Task brief: Below are the data; count the lines with the string "begin" in them and give that number only.

***** Data extracts

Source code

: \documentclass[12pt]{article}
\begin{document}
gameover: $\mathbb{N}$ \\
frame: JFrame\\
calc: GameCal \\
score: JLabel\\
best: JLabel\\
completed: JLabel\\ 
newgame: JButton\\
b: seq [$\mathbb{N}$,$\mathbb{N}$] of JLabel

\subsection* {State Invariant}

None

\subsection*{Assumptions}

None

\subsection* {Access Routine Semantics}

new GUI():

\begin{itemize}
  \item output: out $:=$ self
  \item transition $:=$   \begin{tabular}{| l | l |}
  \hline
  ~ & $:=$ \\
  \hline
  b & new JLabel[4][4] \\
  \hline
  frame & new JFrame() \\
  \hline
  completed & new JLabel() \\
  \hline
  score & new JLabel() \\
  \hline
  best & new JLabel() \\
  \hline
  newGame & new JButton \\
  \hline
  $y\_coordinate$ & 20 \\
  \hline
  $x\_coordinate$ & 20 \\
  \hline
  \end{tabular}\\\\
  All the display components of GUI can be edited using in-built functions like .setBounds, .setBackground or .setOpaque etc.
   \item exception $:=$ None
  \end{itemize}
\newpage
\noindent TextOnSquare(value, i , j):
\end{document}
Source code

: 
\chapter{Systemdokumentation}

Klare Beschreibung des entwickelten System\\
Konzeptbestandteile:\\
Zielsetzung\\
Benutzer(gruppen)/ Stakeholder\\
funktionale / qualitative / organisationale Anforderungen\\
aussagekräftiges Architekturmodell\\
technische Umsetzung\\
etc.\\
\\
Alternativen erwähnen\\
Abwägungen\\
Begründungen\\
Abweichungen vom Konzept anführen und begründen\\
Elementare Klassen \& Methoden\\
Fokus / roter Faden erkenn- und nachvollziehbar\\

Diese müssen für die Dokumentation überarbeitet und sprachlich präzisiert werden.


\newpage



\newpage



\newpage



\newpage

**********

Response box: 3